Monday, June 27, 2022

PART FOUR OF FOUR: Reputation laundering in child welfare: “Prevent Child Abuse America”


They want you to think their days of “health terrorism” are over.   But look again.  They, too are trying to co-opt the rhetoric of reform to promote the same old family policing agenda

 The hearings about the Jan. 6, 2021 insurrection have prompted a lot of talk about “reputation laundering” as former Trump Administration officials try to distance themselves from the president they served so faithfully – the most notable example: former Attorney General William Barr.

As America’s racial justice reckoning finally catches up with “child welfare” – or, as it should be called, family policing – the “child welfare establishment is engaged in its own campaign of reputation laundering.  Yet none of the recent trips to the reputation laundry from child welfare establishment groups includes support for any proposal that would reduce their power.  That’s how we know the real goal is to co-opt the rhetoric of change and put it to use maintaining the oppressive status quo.  Consider our final example. 

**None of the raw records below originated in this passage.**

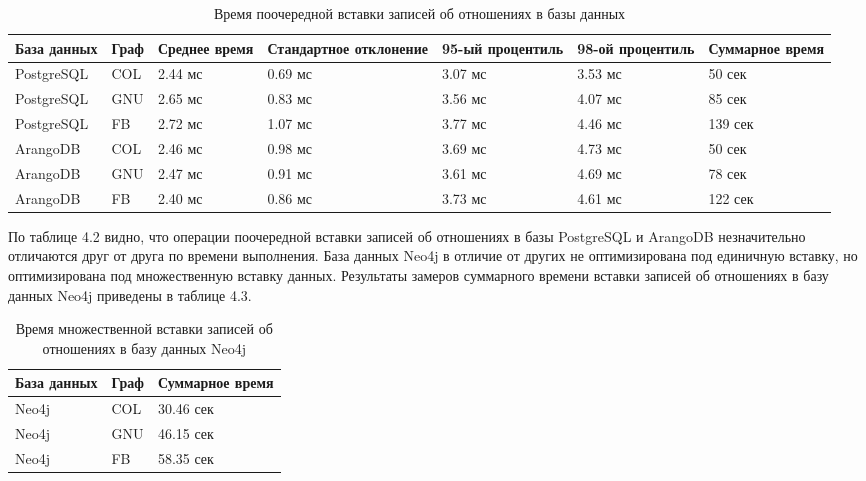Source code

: \begin{table} [htbp]
    \centering\small
    \caption{Время поочередной вставки записей об отношениях в базы данных}
    \begin{tabular}{|p{3cm}|p{1cm}|p{2cm}|p{2cm}|p{2cm}|p{2cm}|p{2cm}|}
        \hline
        База данных & Граф & Среднее время & Стандартное отклонение & 95-ый процентиль & 98-ой процентиль & Суммарное время \\ \hline
        PostgreSQL  & COL  & 2.44 мс       & 0.69 мс                & 3.07 мс          & 3.53 мс          & 50 сек          \\ \hline
        PostgreSQL  & GNU  & 2.65 мс       & 0.83 мс                & 3.56 мс          & 4.07 мс          & 85 сек          \\ \hline
        PostgreSQL  & FB   & 2.72 мс       & 1.07 мс                & 3.77 мс          & 4.46 мс          & 139 сек         \\ \hline
        ArangoDB    & COL  & 2.46 мс       & 0.98 мс                & 3.69 мс          & 4.73 мс          & 50 сек          \\ \hline
        ArangoDB    & GNU  & 2.47 мс       & 0.91 мс                & 3.61 мс          & 4.69 мс          & 78 сек          \\ \hline
        ArangoDB    & FB   & 2.40 мс       & 0.86 мс                & 3.73 мс          & 4.61 мс          & 122 сек         \\ \hline
    \end{tabular}
    \normalsize
\end{table}

По таблице 4.2 видно, что операции поочередной вставки записей об отношениях в базы PostgreSQL и ArangoDB незначительно отличаются друг от
друга по времени выполнения. База данных Neo4j в отличие от других не оптимизирована под единичную вставку, но оптимизирована под
множественную вставку данных. Результаты замеров суммарного времени вставки записей об отношениях в базу данных Neo4j приведены в таблице 4.3.

\begin{table} [htbp]
    \centering\small
    \caption{Время множественной вставки записей об отношениях в базу данных Neo4j}
    \begin{tabular}{|l|l|l|}
        \hline
        База данных & Граф & Суммарное время \\ \hline
        Neo4j       & COL  & 30.46 сек       \\ \hline
        Neo4j       & GNU  & 46.15 сек       \\ \hline
        Neo4j       & FB   & 58.35 сек       \\ \hline
    \end{tabular}
    \normalsize
\end{table}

Prevent Child Abuse America 

Let us consider those masters of health terrorism at Prevent Child Abuse America (PCAA).  Health terrorism means highlighting horror stories that are in no way representative of a problem in the name of “raising awareness.”   Decades of health terrorism conditioned much of America to believe that horror stories about beatings and torture of children are the norm, there’s a child abuser under every bed, and only an ever-bigger child welfare surveillance state can stop it.  

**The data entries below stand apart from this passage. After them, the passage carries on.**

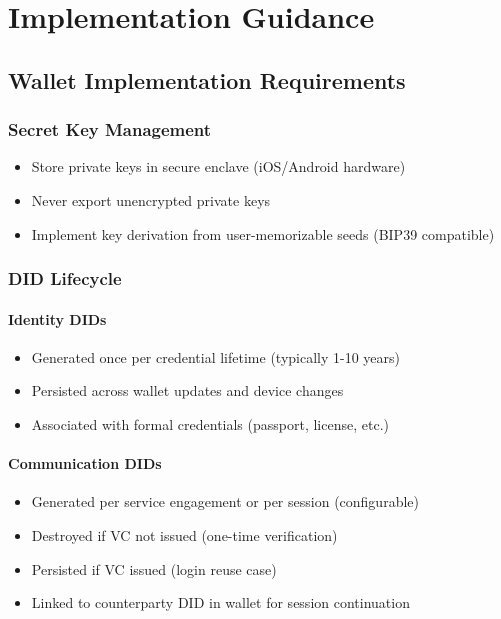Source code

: \chapter{Implementation Guidance}

\section{Wallet Implementation Requirements}

\subsection{Secret Key Management}

\begin{itemize}
  \item Store private keys in secure enclave (iOS/Android hardware)
  \item Never export unencrypted private keys
  \item Implement key derivation from user-memorizable seeds (BIP39 compatible)
\end{itemize}

\subsection{DID Lifecycle}

\subsubsection{Identity DIDs}

\begin{itemize}
  \item Generated once per credential lifetime (typically 1-10 years)
  \item Persisted across wallet updates and device changes
  \item Associated with formal credentials (passport, license, etc.)
\end{itemize}

\subsubsection{Communication DIDs}

\begin{itemize}
  \item Generated per service engagement or per session (configurable)
  \item Destroyed if VC not issued (one-time verification)
  \item Persisted if VC issued (login reuse case)
  \item Linked to counterparty DID in wallet for session continuation
\end{itemize}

Health terrorism is not my term – I heard it at a presentation by Bart Klika, chief research officer for PCAA, who admitted that it was their m.o. for decades. PCAA denigrated any notion that poverty is confused with neglect. They even put out a special Spider-Man comic book in which a working mother is emotionally neglecting her child because she’s too busy “work[ing] with movie stars.” 

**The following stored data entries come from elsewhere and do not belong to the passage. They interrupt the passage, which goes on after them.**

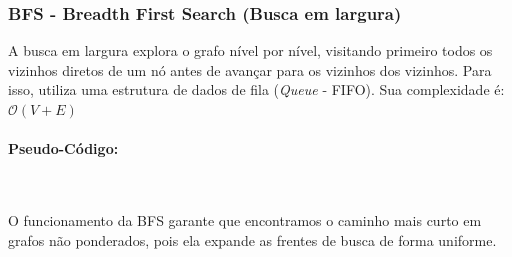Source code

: \subsubsection{BFS - Breadth First Search (Busca em largura)}
A busca em largura explora o grafo nível por nível, visitando primeiro todos os
vizinhos diretos de um nó antes de avançar para os vizinhos dos vizinhos. Para
isso, utiliza uma estrutura de dados de fila (\textit{Queue} - FIFO). Sua complexidade é: $\mathcal{O}(V+E)$

\paragraph{Pseudo-Código: }\mbox{}\\
\begin{algorithm}[H]
	\SetAlgoLined


	\caption{Busca em Largura (BFS)}
\end{algorithm}

O funcionamento da BFS garante que encontramos o caminho mais curto em grafos
não ponderados, pois ela expande as frentes de busca de forma uniforme.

From the golden age of "health terrorism" at
Prevent child Abuse America

Yet after decades of health terrorism that inflicted very real terror on millions of children victimized by needless investigations and needless, abusive foster care, Klika refused to apologize. 

That alone should be reason enough to exclude PCAA from any serious discussion of how to deal with child abuse and neglect and to call out their current rhetoric for what it is: reputation laundering. 

But it’s actually worse. They’re still engaging in health terrorism.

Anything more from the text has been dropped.